*About this task:* Below is a listing to copy exactly; no image goes into the copy.

-- Exercise material follows --

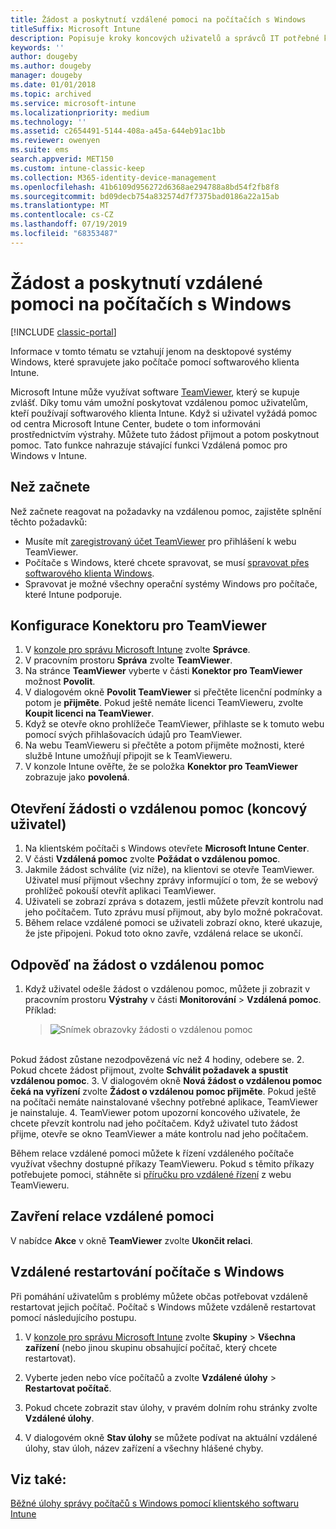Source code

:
 ```yaml
---
title: Žádost a poskytnutí vzdálené pomoci na počítačích s Windows
titleSuffix: Microsoft Intune
description: Popisuje kroky koncových uživatelů a správců IT potřebné k poskytnutí vzdálené pomoci na počítačích s Windows, které se spravují jako počítače, a kroky potřebné k vzdálenému spuštění počítače.
keywords: ''
author: dougeby
ms.author: dougeby
manager: dougeby
ms.date: 01/01/2018
ms.topic: archived
ms.service: microsoft-intune
ms.localizationpriority: medium
ms.technology: ''
ms.assetid: c2654491-5144-408a-a45a-644eb91ac1bb
ms.reviewer: owenyen
ms.suite: ems
search.appverid: MET150
ms.custom: intune-classic-keep
ms.collection: M365-identity-device-management
ms.openlocfilehash: 41b6109d956272d6368ae294788a8bd54f2fb8f8
ms.sourcegitcommit: bd09decb754a832574d7f7375bad0186a22a15ab
ms.translationtype: MT
ms.contentlocale: cs-CZ
ms.lasthandoff: 07/19/2019
ms.locfileid: "68353487"
---
```

# <a name="request-and-provide-remote-assistance-for-windows-pcs"></a>Žádost a poskytnutí vzdálené pomoci na počítačích s Windows

[!INCLUDE [classic-portal](includes/classic-portal.md)]

Informace v tomto tématu se vztahují jenom na desktopové systémy Windows, které spravujete jako počítače pomocí softwarového klienta Intune.

Microsoft Intune může využívat software [TeamViewer](https://www.teamviewer.com), který se kupuje zvlášť. Díky tomu vám umožní poskytovat vzdálenou pomoc uživatelům, kteří používají softwarového klienta Intune. Když si uživatel vyžádá pomoc od centra Microsoft Intune Center, budete o tom informováni prostřednictvím výstrahy. Můžete tuto žádost přijmout a potom poskytnout pomoc. Tato funkce nahrazuje stávající funkci Vzdálená pomoc pro Windows v Intune.


## <a name="before-you-start"></a>Než začnete

Než začnete reagovat na požadavky na vzdálenou pomoc, zajistěte splnění těchto požadavků:

- Musíte mít [zaregistrovaný účet TeamViewer](https://login.teamviewer.com/LogOn#register) pro přihlášení k webu TeamViewer.
- Počítače s Windows, které chcete spravovat, se musí [spravovat přes softwarového klienta Windows](manage-windows-pcs-with-microsoft-intune.md).
- Spravovat je možné všechny operační systémy Windows pro počítače, které Intune podporuje.

## <a name="configure-the-teamviewer-connector"></a>Konfigurace Konektoru pro TeamViewer

1. V [konzole pro správu Microsoft Intune](https://manage.microsoft.com) zvolte **Správce**.
2. V pracovním prostoru **Správa** zvolte **TeamViewer**.
3. Na stránce **TeamViewer** vyberte v části **Konektor pro TeamViewer** možnost **Povolit**.
4. V dialogovém okně **Povolit TeamViewer** si přečtěte licenční podmínky a potom je **přijměte**. Pokud ještě nemáte licenci TeamVieweru, zvolte **Koupit licenci na TeamViewer**.
5. Když se otevře okno prohlížeče TeamViewer, přihlaste se k tomuto webu pomocí svých přihlašovacích údajů pro TeamViewer.
6. Na webu TeamVieweru si přečtěte a potom přijměte možnosti, které službě Intune umožňují připojit se k TeamVieweru.
7. V konzole Intune ověřte, že se položka **Konektor pro TeamViewer** zobrazuje jako **povolená**.


## <a name="open-a-remote-assistance-request-end-user"></a>Otevření žádosti o vzdálenou pomoc (koncový uživatel)

1. Na klientském počítači s Windows otevřete **Microsoft Intune Center**.
2. V části **Vzdálená pomoc** zvolte **Požádat o vzdálenou pomoc**.
3. Jakmile žádost schválíte (viz níže), na klientovi se otevře TeamViewer. Uživatel musí přijmout všechny zprávy informující o tom, že se webový prohlížeč pokouší otevřít aplikaci TeamViewer.
4. Uživateli se zobrazí zpráva s dotazem, jestli můžete převzít kontrolu nad jeho počítačem. Tuto zprávu musí přijmout, aby bylo možné pokračovat.
5. Během relace vzdálené pomoci se uživateli zobrazí okno, které ukazuje, že jste připojeni. Pokud toto okno zavře, vzdálená relace se ukončí.

## <a name="respond-to-a-remote-assistance-request"></a>Odpověď na žádost o vzdálenou pomoc

1. Když uživatel odešle žádost o vzdálenou pomoc, můžete ji zobrazit v pracovním prostoru **Výstrahy** v části **Monitorování** > **Vzdálená pomoc**. Příklad:
   > ![Snímek obrazovky žádosti o vzdálenou pomoc](/intune/media/team-viewer.png)

<br>Pokud žádost zůstane nezodpovězená víc než 4 hodiny, odebere se.
2. Pokud chcete žádost přijmout, zvolte **Schválit požadavek a spustit vzdálenou pomoc**.
3. V dialogovém okně **Nová žádost o vzdálenou pomoc čeká na vyřízení** zvolte **Žádost o vzdálenou pomoc přijměte**. Pokud ještě na počítači nemáte nainstalované všechny potřebné aplikace, TeamViewer je nainstaluje.
4. TeamViewer potom upozorní koncového uživatele, že chcete převzít kontrolu nad jeho počítačem. Když uživatel tuto žádost přijme, otevře se okno TeamViewer a máte kontrolu nad jeho počítačem.

Během relace vzdálené pomoci můžete k řízení vzdáleného počítače využívat všechny dostupné příkazy TeamVieweru. Pokud s těmito příkazy potřebujete pomoci, stáhněte si [příručku pro vzdálené řízení](http://www.teamviewer.com/en/support/documents/) z webu TeamVieweru.

## <a name="close-the-remote-assistance-session"></a>Zavření relace vzdálené pomoci

V nabídce **Akce** v okně **TeamViewer** zvolte **Ukončit relaci**.

## <a name="remotely-restart-a-windows-pc"></a>Vzdálené restartování počítače s Windows
Při pomáhání uživatelům s problémy můžete občas potřebovat vzdáleně restartovat jejich počítač. Počítač s Windows můžete vzdáleně restartovat pomocí následujícího postupu.

1. V [konzole pro správu Microsoft Intune](https://manage.microsoft.com/) zvolte **Skupiny** &gt; **Všechna zařízení** (nebo jinou skupinu obsahující počítač, který chcete restartovat).

2. Vyberte jeden nebo více počítačů a zvolte **Vzdálené úlohy** &gt; **Restartovat počítač**.

3. Pokud chcete zobrazit stav úlohy, v pravém dolním rohu stránky zvolte **Vzdálené úlohy**.

4. V dialogovém okně **Stav úlohy** se můžete podívat na aktuální vzdálené úlohy, stav úloh, název zařízení a všechny hlášené chyby.

## <a name="see-also"></a>Viz také:

[Běžné úlohy správy počítačů s Windows pomocí klientského softwaru Intune](common-windows-pc-management-tasks-with-the-microsoft-intune-computer-client.md)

-- Exercise material concluded --

*Written answer:*
Source code

:
 ```yaml
---
title: Žádost a poskytnutí vzdálené pomoci na počítačích s Windows
titleSuffix: Microsoft Intune
description: Popisuje kroky koncových uživatelů a správců IT potřebné k poskytnutí vzdálené pomoci na počítačích s Windows, které se spravují jako počítače, a kroky potřebné k vzdálenému spuštění počítače.
keywords: ''
author: dougeby
ms.author: dougeby
manager: dougeby
ms.date: 01/01/2018
ms.topic: archived
ms.service: microsoft-intune
ms.localizationpriority: medium
ms.technology: ''
ms.assetid: c2654491-5144-408a-a45a-644eb91ac1bb
ms.reviewer: owenyen
ms.suite: ems
search.appverid: MET150
ms.custom: intune-classic-keep
ms.collection: M365-identity-device-management
ms.openlocfilehash: 41b6109d956272d6368ae294788a8bd54f2fb8f8
ms.sourcegitcommit: bd09decb754a832574d7f7375bad0186a22a15ab
ms.translationtype: MT
ms.contentlocale: cs-CZ
ms.lasthandoff: 07/19/2019
ms.locfileid: "68353487"
---
```

# <a name="request-and-provide-remote-assistance-for-windows-pcs"></a>Žádost a poskytnutí vzdálené pomoci na počítačích s Windows

[!INCLUDE [classic-portal](includes/classic-portal.md)]

Informace v tomto tématu se vztahují jenom na desktopové systémy Windows, které spravujete jako počítače pomocí softwarového klienta Intune.

Microsoft Intune může využívat software [TeamViewer](https://www.teamviewer.com), který se kupuje zvlášť. Díky tomu vám umožní poskytovat vzdálenou pomoc uživatelům, kteří používají softwarového klienta Intune. Když si uživatel vyžádá pomoc od centra Microsoft Intune Center, budete o tom informováni prostřednictvím výstrahy. Můžete tuto žádost přijmout a potom poskytnout pomoc. Tato funkce nahrazuje stávající funkci Vzdálená pomoc pro Windows v Intune.


## <a name="before-you-start"></a>Než začnete

Než začnete reagovat na požadavky na vzdálenou pomoc, zajistěte splnění těchto požadavků:

- Musíte mít [zaregistrovaný účet TeamViewer](https://login.teamviewer.com/LogOn#register) pro přihlášení k webu TeamViewer.
- Počítače s Windows, které chcete spravovat, se musí [spravovat přes softwarového klienta Windows](manage-windows-pcs-with-microsoft-intune.md).
- Spravovat je možné všechny operační systémy Windows pro počítače, které Intune podporuje.

## <a name="configure-the-teamviewer-connector"></a>Konfigurace Konektoru pro TeamViewer

1. V [konzole pro správu Microsoft Intune](https://manage.microsoft.com) zvolte **Správce**.
2. V pracovním prostoru **Správa** zvolte **TeamViewer**.
3. Na stránce **TeamViewer** vyberte v části **Konektor pro TeamViewer** možnost **Povolit**.
4. V dialogovém okně **Povolit TeamViewer** si přečtěte licenční podmínky a potom je **přijměte**. Pokud ještě nemáte licenci TeamVieweru, zvolte **Koupit licenci na TeamViewer**.
5. Když se otevře okno prohlížeče TeamViewer, přihlaste se k tomuto webu pomocí svých přihlašovacích údajů pro TeamViewer.
6. Na webu TeamVieweru si přečtěte a potom přijměte možnosti, které službě Intune umožňují připojit se k TeamVieweru.
7. V konzole Intune ověřte, že se položka **Konektor pro TeamViewer** zobrazuje jako **povolená**.


## <a name="open-a-remote-assistance-request-end-user"></a>Otevření žádosti o vzdálenou pomoc (koncový uživatel)

1. Na klientském počítači s Windows otevřete **Microsoft Intune Center**.
2. V části **Vzdálená pomoc** zvolte **Požádat o vzdálenou pomoc**.
3. Jakmile žádost schválíte (viz níže), na klientovi se otevře TeamViewer. Uživatel musí přijmout všechny zprávy informující o tom, že se webový prohlížeč pokouší otevřít aplikaci TeamViewer.
4. Uživateli se zobrazí zpráva s dotazem, jestli můžete převzít kontrolu nad jeho počítačem. Tuto zprávu musí přijmout, aby bylo možné pokračovat.
5. Během relace vzdálené pomoci se uživateli zobrazí okno, které ukazuje, že jste připojeni. Pokud toto okno zavře, vzdálená relace se ukončí.

## <a name="respond-to-a-remote-assistance-request"></a>Odpověď na žádost o vzdálenou pomoc

1. Když uživatel odešle žádost o vzdálenou pomoc, můžete ji zobrazit v pracovním prostoru **Výstrahy** v části **Monitorování** > **Vzdálená pomoc**. Příklad:
   > ![Snímek obrazovky žádosti o vzdálenou pomoc](/intune/media/team-viewer.png)

<br>Pokud žádost zůstane nezodpovězená víc než 4 hodiny, odebere se.
2. Pokud chcete žádost přijmout, zvolte **Schválit požadavek a spustit vzdálenou pomoc**.
3. V dialogovém okně **Nová žádost o vzdálenou pomoc čeká na vyřízení** zvolte **Žádost o vzdálenou pomoc přijměte**. Pokud ještě na počítači nemáte nainstalované všechny potřebné aplikace, TeamViewer je nainstaluje.
4. TeamViewer potom upozorní koncového uživatele, že chcete převzít kontrolu nad jeho počítačem. Když uživatel tuto žádost přijme, otevře se okno TeamViewer a máte kontrolu nad jeho počítačem.

Během relace vzdálené pomoci můžete k řízení vzdáleného počítače využívat všechny dostupné příkazy TeamVieweru. Pokud s těmito příkazy potřebujete pomoci, stáhněte si [příručku pro vzdálené řízení](http://www.teamviewer.com/en/support/documents/) z webu TeamVieweru.

## <a name="close-the-remote-assistance-session"></a>Zavření relace vzdálené pomoci

V nabídce **Akce** v okně **TeamViewer** zvolte **Ukončit relaci**.

## <a name="remotely-restart-a-windows-pc"></a>Vzdálené restartování počítače s Windows
Při pomáhání uživatelům s problémy můžete občas potřebovat vzdáleně restartovat jejich počítač. Počítač s Windows můžete vzdáleně restartovat pomocí následujícího postupu.

1. V [konzole pro správu Microsoft Intune](https://manage.microsoft.com/) zvolte **Skupiny** &gt; **Všechna zařízení** (nebo jinou skupinu obsahující počítač, který chcete restartovat).

2. Vyberte jeden nebo více počítačů a zvolte **Vzdálené úlohy** &gt; **Restartovat počítač**.

3. Pokud chcete zobrazit stav úlohy, v pravém dolním rohu stránky zvolte **Vzdálené úlohy**.

4. V dialogovém okně **Stav úlohy** se můžete podívat na aktuální vzdálené úlohy, stav úloh, název zařízení a všechny hlášené chyby.

## <a name="see-also"></a>Viz také:

[Běžné úlohy správy počítačů s Windows pomocí klientského softwaru Intune](common-windows-pc-management-tasks-with-the-microsoft-intune-computer-client.md)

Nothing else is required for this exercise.